▶ _Work instructions_: Read through the records. Copy each line that has the word "implementar".

[[ Input data, beginning ]]

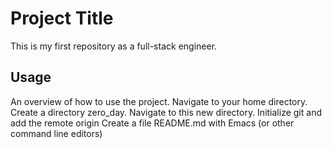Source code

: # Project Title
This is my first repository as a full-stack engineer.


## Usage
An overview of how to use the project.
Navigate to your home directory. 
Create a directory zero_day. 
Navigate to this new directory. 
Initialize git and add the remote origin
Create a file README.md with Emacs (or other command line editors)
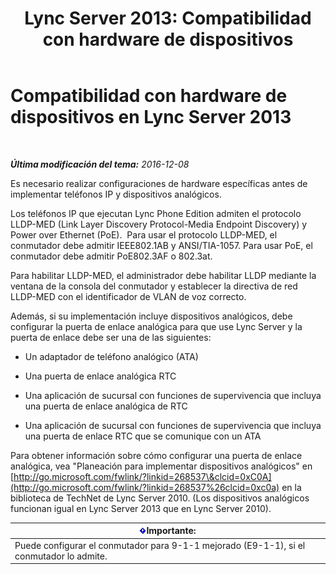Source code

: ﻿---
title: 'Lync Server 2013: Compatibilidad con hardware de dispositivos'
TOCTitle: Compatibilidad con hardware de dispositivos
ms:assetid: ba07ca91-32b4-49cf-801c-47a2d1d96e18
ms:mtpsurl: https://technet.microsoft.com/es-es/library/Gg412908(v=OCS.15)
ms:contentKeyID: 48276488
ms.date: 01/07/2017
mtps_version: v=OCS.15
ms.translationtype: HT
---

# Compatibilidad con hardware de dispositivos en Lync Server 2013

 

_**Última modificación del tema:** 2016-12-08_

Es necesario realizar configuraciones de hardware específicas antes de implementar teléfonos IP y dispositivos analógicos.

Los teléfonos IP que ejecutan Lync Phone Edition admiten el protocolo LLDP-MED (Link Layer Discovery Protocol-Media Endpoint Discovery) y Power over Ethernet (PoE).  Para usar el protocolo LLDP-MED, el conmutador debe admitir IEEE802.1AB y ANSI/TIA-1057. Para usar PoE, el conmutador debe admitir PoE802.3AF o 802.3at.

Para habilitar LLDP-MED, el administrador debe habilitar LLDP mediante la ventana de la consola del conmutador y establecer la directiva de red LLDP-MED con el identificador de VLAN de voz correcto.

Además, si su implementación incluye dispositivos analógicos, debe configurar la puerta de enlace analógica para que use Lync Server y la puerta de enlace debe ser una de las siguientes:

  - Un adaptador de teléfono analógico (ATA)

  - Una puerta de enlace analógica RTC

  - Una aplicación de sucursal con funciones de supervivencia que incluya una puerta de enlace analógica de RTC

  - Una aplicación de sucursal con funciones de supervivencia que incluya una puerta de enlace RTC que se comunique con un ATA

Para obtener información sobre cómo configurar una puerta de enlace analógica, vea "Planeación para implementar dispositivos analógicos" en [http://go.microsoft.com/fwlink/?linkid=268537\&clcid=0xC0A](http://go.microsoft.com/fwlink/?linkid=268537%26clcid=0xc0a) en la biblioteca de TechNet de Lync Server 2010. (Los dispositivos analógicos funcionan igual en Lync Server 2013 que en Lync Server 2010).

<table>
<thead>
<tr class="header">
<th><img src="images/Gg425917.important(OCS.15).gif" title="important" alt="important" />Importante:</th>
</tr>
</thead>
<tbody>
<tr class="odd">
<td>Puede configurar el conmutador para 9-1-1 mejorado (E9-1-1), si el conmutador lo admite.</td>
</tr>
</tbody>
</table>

[[ Input data, end ]]

▶ _Output below_:
Es necesario realizar configuraciones de hardware específicas antes de implementar teléfonos IP y dispositivos analógicos.
Para obtener información sobre cómo configurar una puerta de enlace analógica, vea "Planeación para implementar dispositivos analógicos" en [http://go.microsoft.com/fwlink/?linkid=268537\&clcid=0xC0A](http://go.microsoft.com/fwlink/?linkid=268537%26clcid=0xc0a) en la biblioteca de TechNet de Lync Server 2010. (Los dispositivos analógicos funcionan igual en Lync Server 2013 que en Lync Server 2010).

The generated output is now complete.